The task:
Write the records out again, exactly.

##### Data to process #####

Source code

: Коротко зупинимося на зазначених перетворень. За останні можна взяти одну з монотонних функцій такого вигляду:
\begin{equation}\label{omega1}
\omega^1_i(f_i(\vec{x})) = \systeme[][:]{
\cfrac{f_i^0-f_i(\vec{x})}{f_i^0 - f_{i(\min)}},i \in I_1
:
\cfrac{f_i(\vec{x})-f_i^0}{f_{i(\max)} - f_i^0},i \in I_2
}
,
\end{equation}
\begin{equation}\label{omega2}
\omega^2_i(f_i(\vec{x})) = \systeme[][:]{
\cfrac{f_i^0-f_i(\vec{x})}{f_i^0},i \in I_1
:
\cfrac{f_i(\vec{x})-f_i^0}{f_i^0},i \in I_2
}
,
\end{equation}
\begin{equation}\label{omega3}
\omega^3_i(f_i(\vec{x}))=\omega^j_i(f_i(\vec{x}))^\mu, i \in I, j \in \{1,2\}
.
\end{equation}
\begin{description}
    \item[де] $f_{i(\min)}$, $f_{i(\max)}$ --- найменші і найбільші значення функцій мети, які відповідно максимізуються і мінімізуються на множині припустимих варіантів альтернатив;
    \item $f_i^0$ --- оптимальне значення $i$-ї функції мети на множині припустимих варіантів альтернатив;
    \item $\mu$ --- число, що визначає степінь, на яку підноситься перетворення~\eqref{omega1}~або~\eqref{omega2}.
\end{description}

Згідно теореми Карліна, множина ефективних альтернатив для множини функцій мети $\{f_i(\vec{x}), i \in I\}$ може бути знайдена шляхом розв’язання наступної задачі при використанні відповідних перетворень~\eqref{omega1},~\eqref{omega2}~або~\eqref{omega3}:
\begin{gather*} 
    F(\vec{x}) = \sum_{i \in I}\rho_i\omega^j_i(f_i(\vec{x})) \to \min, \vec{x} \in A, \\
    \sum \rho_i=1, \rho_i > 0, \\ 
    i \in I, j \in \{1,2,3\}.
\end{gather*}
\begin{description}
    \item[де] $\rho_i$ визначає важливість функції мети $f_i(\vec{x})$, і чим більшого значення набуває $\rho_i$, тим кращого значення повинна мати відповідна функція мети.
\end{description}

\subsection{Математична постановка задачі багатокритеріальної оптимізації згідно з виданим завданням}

#####

Worked solution:
Source code

: Коротко зупинимося на зазначених перетворень. За останні можна взяти одну з монотонних функцій такого вигляду:
\begin{equation}\label{omega1}
\omega^1_i(f_i(\vec{x})) = \systeme[][:]{
\cfrac{f_i^0-f_i(\vec{x})}{f_i^0 - f_{i(\min)}},i \in I_1
:
\cfrac{f_i(\vec{x})-f_i^0}{f_{i(\max)} - f_i^0},i \in I_2
}
,
\end{equation}
\begin{equation}\label{omega2}
\omega^2_i(f_i(\vec{x})) = \systeme[][:]{
\cfrac{f_i^0-f_i(\vec{x})}{f_i^0},i \in I_1
:
\cfrac{f_i(\vec{x})-f_i^0}{f_i^0},i \in I_2
}
,
\end{equation}
\begin{equation}\label{omega3}
\omega^3_i(f_i(\vec{x}))=\omega^j_i(f_i(\vec{x}))^\mu, i \in I, j \in \{1,2\}
.
\end{equation}
\begin{description}
    \item[де] $f_{i(\min)}$, $f_{i(\max)}$ --- найменші і найбільші значення функцій мети, які відповідно максимізуються і мінімізуються на множині припустимих варіантів альтернатив;
    \item $f_i^0$ --- оптимальне значення $i$-ї функції мети на множині припустимих варіантів альтернатив;
    \item $\mu$ --- число, що визначає степінь, на яку підноситься перетворення~\eqref{omega1}~або~\eqref{omega2}.
\end{description}

Згідно теореми Карліна, множина ефективних альтернатив для множини функцій мети $\{f_i(\vec{x}), i \in I\}$ може бути знайдена шляхом розв’язання наступної задачі при використанні відповідних перетворень~\eqref{omega1},~\eqref{omega2}~або~\eqref{omega3}:
\begin{gather*} 
    F(\vec{x}) = \sum_{i \in I}\rho_i\omega^j_i(f_i(\vec{x})) \to \min, \vec{x} \in A, \\
    \sum \rho_i=1, \rho_i > 0, \\ 
    i \in I, j \in \{1,2,3\}.
\end{gather*}
\begin{description}
    \item[де] $\rho_i$ визначає важливість функції мети $f_i(\vec{x})$, і чим більшого значення набуває $\rho_i$, тим кращого значення повинна мати відповідна функція мети.
\end{description}

\subsection{Математична постановка задачі багатокритеріальної оптимізації згідно з виданим завданням}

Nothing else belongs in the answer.